The design recipe — ordered, and it is the heart of the lesson
You do not pick axes by preference. You apply them in a fixed order, cheapest-comms first, stopping as soon as it fits:
- Compute the bill. 16N for state, plus an activation estimate ∝ batch·seq·layers. That is your target per-GPU number to get under 80 GB.
- TP within a node first (degree up to 8). It is the cheapest relief on the fast NVLink link and cuts both weights and activations by tp. Exhaust the node before reaching across one.
- PP across nodes if a single node still can't hold the model. It splits layers with only cheap point-to-point comms that tolerate InfiniBand — but budget enough microbatches to keep the bubble small.
- FSDP / ZeRO across the dp dimension to shard whatever optimizer state remains and to fill the rest of the cluster as data-parallel replicas, dividing the state by dp.
- Set the global batch. global_batch = micro_batch · grad_accum · dp must hit your target token batch — large enough for throughput, but not so large it hurts convergence (huge batches waste tokens per step of learning).
- Score by MFU and verify every collective overlaps compute. If a config fits but MFU is poor, a collective isn't hidden — fix the overlap or rebalance the degrees.
MFU — the single score for a config
Model FLOPs Utilization is achieved useful FLOP/s divided by the hardware's peak. From lesson 02, it is the number that swings the multi-million-dollar pretraining bill. Rough reading:
- 40% is good, 50%+ is excellent for large dense pretraining on H100s.
- A collective that isn't overlapped with compute is dead GPU time — it drags MFU straight down. Most "why is my MFU 20%?" investigations end at an un-hidden all-gather or all-reduce, or a PP bubble that wasn't amortized.
Two levers you will always reach for
Gradient (activation) checkpointing
Instead of storing every layer's activations for the backward pass, store only a few checkpoints and recompute the rest during backward. This slashes activation memory dramatically at the cost of ~33% extra compute (roughly one extra forward pass). It is the standard long-context lever: when activations — not weights — are what overflow 80 GB, checkpointing buys the headroom that no parallelism axis cheaply provides.

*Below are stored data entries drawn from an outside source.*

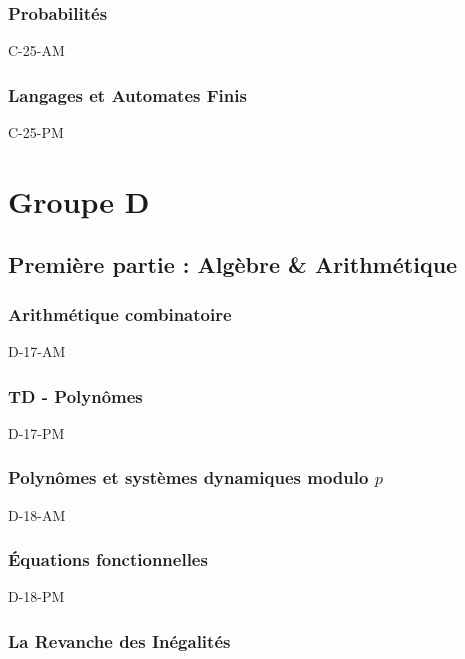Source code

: \documentclass[poly,trombi]{valbonne}
\begin{document}
\subsection{Probabilités}

{C-25-AM}

\subsection{Langages et Automates Finis}

{C-25-PM}






\chapter{Groupe D}

\minitoc \clearpage

\section{Première partie : Algèbre \& Arithmétique}

\subsection{Arithmétique combinatoire}

{D-17-AM}

\subsection{TD - Polynômes}

{D-17-PM}

\subsection{Polynômes et systèmes dynamiques modulo $p$}

{D-18-AM}

\subsection{Équations fonctionnelles}

{D-18-PM}

\subsection{La Revanche des Inégalités}
\end{document}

Fault tolerance at 1000-GPU scale
Interactive · parallelism planner — does it fit?
Pick a model and a cluster, then set the parallelism degrees. The widget computes the data-parallel degree, the per-GPU memory, whether it fits in 80 GB, and a rough MFU. Watch the two failure modes: OOM (raise TP/PP or enable checkpointing) and low MFU (a fat PP bubble, or TP pushed past 8 onto the slow inter-node link).
What carries forward
- Pretraining is constraint satisfaction: fit each GPU's share into 80 GB and keep MFU high by overlapping every collective with compute.
- The bill is 16N + activations. A 70B needs ≥ 14 H100s of memory before activations; nothing fits on one device.
- The ordered recipe: TP within a node (≤8, NVLink) → PP across nodes (cheap p2p, mind the bubble) → FSDP/ZeRO shards 16N/dp and fills the cluster → set global batch → score by MFU.
- The 18× intra-vs-inter-node gap decides placement: chatty TP stays in-node, light PP crosses nodes.
- Activation checkpointing trades ~33% compute for big activation-memory cuts — the long-context lever.
- At 1000-GPU scale, failure is routine: async checkpoints (≈16N bytes each), low MTTR, and a cadence that balances I/O against lost work.